Within the records, tally the lines that contain "verified" and reply with that number only.

## INPUT FOR THIS TASK
::::::

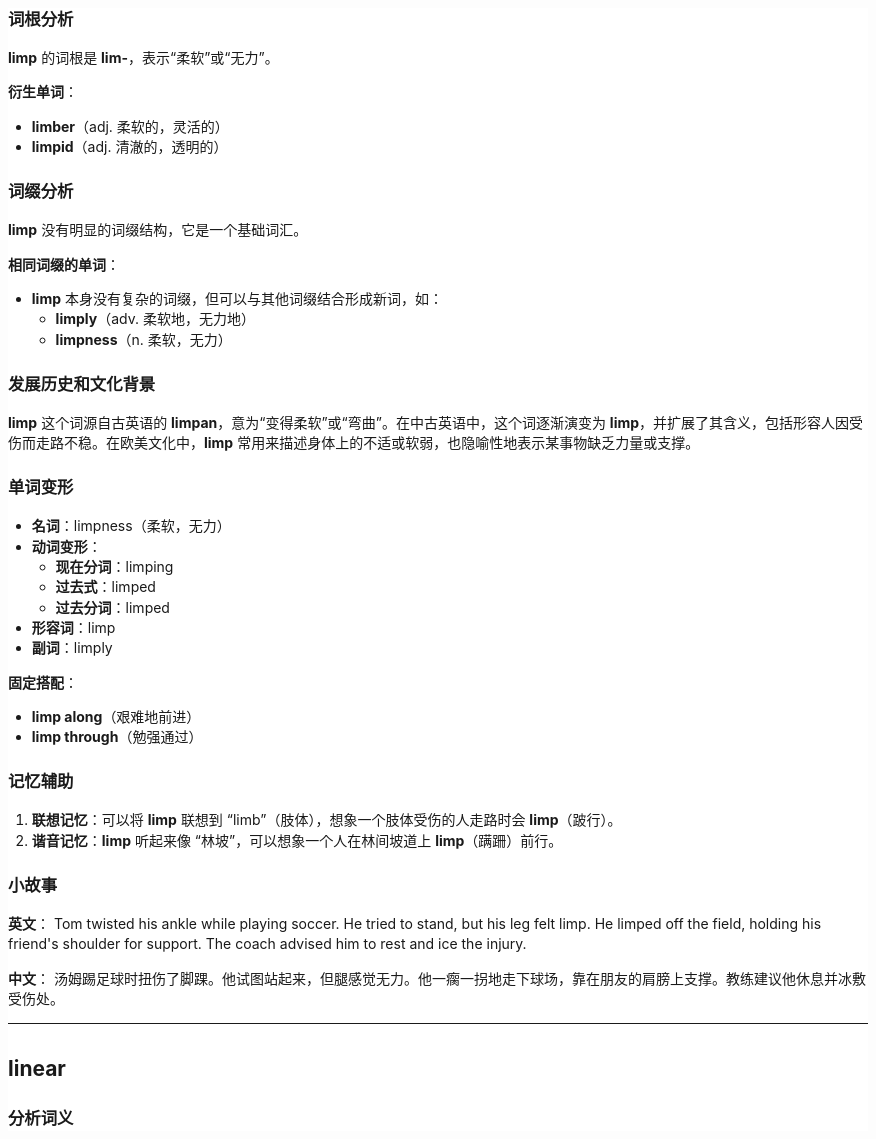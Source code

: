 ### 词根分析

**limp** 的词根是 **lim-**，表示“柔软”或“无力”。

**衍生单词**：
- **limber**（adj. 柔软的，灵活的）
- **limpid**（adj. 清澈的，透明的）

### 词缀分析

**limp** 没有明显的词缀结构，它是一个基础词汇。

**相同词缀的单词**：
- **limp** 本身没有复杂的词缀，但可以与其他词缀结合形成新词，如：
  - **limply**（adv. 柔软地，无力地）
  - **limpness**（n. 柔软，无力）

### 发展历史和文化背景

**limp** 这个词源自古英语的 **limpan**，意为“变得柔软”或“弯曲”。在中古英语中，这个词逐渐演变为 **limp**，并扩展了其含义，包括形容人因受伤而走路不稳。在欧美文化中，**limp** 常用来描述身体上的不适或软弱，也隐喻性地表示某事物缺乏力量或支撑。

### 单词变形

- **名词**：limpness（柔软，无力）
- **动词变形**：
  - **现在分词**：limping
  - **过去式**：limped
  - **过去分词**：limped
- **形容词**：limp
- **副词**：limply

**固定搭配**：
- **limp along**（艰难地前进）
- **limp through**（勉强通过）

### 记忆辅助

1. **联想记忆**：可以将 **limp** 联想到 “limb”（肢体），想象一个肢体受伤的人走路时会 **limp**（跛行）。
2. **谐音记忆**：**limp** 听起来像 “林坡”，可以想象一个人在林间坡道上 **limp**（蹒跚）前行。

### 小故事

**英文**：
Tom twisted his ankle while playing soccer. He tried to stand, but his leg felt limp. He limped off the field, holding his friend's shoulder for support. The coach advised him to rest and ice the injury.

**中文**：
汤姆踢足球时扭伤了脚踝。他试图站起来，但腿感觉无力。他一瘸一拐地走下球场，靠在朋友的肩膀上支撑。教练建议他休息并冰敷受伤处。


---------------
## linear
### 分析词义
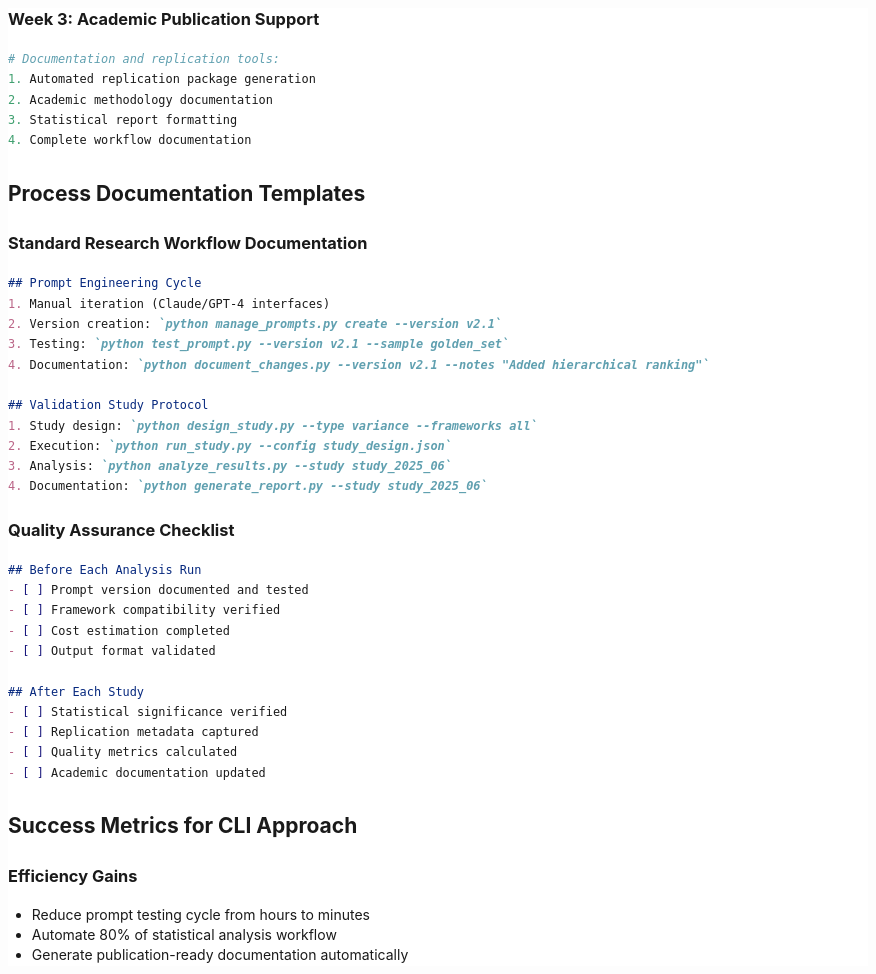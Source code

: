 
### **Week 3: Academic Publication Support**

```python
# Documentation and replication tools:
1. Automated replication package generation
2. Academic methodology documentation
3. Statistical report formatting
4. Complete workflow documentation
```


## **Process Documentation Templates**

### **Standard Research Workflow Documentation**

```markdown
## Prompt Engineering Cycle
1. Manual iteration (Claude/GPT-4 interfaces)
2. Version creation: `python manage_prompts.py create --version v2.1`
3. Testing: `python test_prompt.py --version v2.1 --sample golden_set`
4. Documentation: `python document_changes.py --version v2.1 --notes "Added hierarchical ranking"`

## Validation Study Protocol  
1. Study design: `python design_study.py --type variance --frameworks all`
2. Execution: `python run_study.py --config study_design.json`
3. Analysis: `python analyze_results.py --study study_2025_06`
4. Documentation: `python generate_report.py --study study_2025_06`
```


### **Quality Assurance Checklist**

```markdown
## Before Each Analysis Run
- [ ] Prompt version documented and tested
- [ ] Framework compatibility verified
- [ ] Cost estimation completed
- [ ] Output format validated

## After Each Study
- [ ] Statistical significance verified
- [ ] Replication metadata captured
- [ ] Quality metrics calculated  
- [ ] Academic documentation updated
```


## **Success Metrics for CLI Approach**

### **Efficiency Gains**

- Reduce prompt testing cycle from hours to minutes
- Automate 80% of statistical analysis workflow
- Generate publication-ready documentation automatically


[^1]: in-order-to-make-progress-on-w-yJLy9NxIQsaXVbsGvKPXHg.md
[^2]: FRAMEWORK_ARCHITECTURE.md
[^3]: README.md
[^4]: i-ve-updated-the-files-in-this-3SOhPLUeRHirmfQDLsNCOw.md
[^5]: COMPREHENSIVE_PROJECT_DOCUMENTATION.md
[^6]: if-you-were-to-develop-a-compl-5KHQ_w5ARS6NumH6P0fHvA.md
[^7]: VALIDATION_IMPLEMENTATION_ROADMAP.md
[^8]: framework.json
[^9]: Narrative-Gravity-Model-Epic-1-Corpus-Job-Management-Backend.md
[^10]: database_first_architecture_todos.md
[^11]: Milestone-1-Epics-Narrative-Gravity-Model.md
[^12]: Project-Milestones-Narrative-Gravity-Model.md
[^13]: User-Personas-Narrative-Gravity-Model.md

::::::

## EXERCISE OUTPUT
2